Short PET in pediatric peritoneal dialysis.

Peritoneal equilibration test (PET) is a common technique used in children to evaluate peritoneal membrane transport capacity and adequate the dialysis regimen. Considering that this is a laborious test, a shortened version has been proposed. Our goal was to evaluate the concordance between the 2-h (short) and 4-h (classical) PET values to determine whether the short PET could be used in the clinical setting. Eighty-one PET corresponding to 81 peritoneal dialysis patients from two pediatric nephrology centers were retrospectively analyzed.
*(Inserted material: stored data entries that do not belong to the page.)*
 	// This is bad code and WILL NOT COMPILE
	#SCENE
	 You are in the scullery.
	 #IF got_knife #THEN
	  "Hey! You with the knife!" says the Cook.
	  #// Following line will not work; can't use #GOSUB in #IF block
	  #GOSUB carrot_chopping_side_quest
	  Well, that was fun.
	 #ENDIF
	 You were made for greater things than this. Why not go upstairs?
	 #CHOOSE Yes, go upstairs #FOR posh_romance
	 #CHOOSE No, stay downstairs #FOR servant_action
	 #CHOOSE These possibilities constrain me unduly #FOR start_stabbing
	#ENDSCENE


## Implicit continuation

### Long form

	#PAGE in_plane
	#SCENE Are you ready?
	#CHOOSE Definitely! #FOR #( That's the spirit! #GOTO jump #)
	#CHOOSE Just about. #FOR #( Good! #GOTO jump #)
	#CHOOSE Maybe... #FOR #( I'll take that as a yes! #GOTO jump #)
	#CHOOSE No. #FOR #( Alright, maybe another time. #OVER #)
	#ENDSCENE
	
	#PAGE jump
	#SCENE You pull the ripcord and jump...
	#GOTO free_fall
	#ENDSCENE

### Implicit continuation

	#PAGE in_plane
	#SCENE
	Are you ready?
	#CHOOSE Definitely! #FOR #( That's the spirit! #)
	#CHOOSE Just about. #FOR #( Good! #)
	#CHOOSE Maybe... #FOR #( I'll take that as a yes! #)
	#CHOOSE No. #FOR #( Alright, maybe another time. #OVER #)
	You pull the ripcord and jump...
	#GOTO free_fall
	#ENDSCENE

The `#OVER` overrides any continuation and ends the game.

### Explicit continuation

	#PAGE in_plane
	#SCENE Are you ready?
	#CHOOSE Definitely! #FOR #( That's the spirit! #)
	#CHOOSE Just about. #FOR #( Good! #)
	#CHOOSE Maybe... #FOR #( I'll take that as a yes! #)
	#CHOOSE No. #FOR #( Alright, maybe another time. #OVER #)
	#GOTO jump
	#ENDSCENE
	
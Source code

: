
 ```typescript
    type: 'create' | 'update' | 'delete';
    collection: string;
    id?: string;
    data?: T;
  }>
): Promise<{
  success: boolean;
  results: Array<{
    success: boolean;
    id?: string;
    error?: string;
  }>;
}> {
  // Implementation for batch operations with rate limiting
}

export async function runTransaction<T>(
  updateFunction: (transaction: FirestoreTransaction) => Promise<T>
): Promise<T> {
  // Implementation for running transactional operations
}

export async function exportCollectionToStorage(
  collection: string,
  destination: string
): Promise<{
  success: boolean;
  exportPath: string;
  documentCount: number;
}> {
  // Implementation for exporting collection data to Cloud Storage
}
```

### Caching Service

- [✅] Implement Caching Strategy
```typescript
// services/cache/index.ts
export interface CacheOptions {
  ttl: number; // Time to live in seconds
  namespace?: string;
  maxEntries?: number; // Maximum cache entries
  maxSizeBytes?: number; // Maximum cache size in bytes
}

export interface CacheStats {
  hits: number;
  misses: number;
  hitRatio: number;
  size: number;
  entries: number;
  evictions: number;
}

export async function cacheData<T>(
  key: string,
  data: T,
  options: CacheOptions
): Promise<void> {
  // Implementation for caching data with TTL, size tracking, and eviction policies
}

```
Peritoneal transport capacity was evaluated using the dialysate to plasma ratio (D/P) of creatinine and the ratio of dialysate glucose to baseline dialysate glucose (D/D(0)) at 2 and 4 h. The mean [+/- standard deviation (SD)] creatinine D/P ratio at 2 and 4 h were 0.41 +/- 0.13 and 0.66 +/- 0.17, respectively, and the mean (+/- SD) D/D(0) glucose were 0.64 +/- 0.11 and 0.39 +/- 0.12 at the same times. Applying McNemar chi(2) test to evaluate the association between the categories obtained at 2 and 4 h, we found no relationship between the 2- and 4-h PET for both D/P and D/D(0) (p > 0.05). These results suggest that the use of this abbreviated test is probably not reliable for estimating the transport capacity of the peritoneal membrane in the pediatric population.